Pain at the Pump Can Spread to Broader Inflation
Drivers often feel the earliest impact of surging oil prices because gasoline prices follow oil upward almost immediately, boosting headline inflation. If the price shock lasts long enough, other prices start to rise, too, as businesses pass higher transportation costs on by way of higher prices on the goods they sell.
These “second round effects” tend to be stickier than gas prices. If oil prices come back down, gasoline prices will come back down too. But businesses are often slower to bring their prices down, if they do so at all, instead enjoying higher profit margins.

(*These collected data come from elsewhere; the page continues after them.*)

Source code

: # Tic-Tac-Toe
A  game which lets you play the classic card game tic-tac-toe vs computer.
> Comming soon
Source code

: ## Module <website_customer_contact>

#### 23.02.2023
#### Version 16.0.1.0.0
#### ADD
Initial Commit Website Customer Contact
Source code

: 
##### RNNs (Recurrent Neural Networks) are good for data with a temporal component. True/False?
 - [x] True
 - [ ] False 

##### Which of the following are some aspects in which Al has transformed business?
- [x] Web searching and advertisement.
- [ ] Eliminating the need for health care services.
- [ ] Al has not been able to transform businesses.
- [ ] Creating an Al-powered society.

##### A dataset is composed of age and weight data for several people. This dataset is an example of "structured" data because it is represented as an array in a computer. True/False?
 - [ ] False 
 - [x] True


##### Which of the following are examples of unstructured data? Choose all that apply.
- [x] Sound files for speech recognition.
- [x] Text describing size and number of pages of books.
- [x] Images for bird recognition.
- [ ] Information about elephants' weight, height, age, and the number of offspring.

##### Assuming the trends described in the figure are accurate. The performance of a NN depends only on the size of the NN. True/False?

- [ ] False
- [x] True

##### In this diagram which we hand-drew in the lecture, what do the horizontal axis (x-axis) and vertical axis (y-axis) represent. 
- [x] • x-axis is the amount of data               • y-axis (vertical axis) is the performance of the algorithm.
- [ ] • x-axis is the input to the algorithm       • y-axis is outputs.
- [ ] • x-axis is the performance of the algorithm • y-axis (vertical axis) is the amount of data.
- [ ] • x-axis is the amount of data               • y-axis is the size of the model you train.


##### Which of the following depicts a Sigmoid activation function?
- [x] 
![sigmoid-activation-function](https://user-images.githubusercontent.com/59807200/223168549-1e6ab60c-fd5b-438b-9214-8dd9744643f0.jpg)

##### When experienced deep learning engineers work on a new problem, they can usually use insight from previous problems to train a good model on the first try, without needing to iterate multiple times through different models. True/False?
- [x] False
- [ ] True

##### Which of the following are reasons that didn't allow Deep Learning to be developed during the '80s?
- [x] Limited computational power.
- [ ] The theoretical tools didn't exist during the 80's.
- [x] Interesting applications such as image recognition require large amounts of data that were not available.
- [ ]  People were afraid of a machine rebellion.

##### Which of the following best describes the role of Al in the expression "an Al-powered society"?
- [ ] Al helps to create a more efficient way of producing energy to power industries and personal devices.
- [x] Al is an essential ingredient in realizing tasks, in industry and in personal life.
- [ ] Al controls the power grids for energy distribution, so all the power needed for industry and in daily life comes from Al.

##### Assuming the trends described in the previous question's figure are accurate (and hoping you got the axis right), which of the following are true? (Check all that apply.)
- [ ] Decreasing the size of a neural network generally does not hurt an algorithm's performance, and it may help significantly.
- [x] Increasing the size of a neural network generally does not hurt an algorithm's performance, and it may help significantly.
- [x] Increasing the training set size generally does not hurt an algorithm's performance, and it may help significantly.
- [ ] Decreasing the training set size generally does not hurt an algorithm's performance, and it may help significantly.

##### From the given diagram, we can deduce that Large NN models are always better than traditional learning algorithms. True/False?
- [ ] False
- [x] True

That effect passes through to the core inflation rate—the rate central banks fret over.
Risk of Stagflation Makes Monetary-Policy Choices Tricky
So, central bankers should raise rates to rein in rising prices from a sustained oil-price shock, right? Not so fast, because there’s a complication. At the same time prices rise, economic growth slows. Consumers and businesses that spend more on energy spend less on other goods and services, and those effects are magnified as they ripple throughout the economy. Overall demand slows, and growth slows with it. That’s the “stagnation” in stagflation.
The answer to what central banks should do in these cases isn’t clear. It depends on the magnitude of the impact on both economic growth and inflation rates—something we won’t know for some time. That quandary suggests that the Federal Reserve is likely to stay on hold until it collects more information. We already didn’t expect a rate change in the near term (the Fed didn’t either), so as of now we don’t see any change to the policy path from the shock.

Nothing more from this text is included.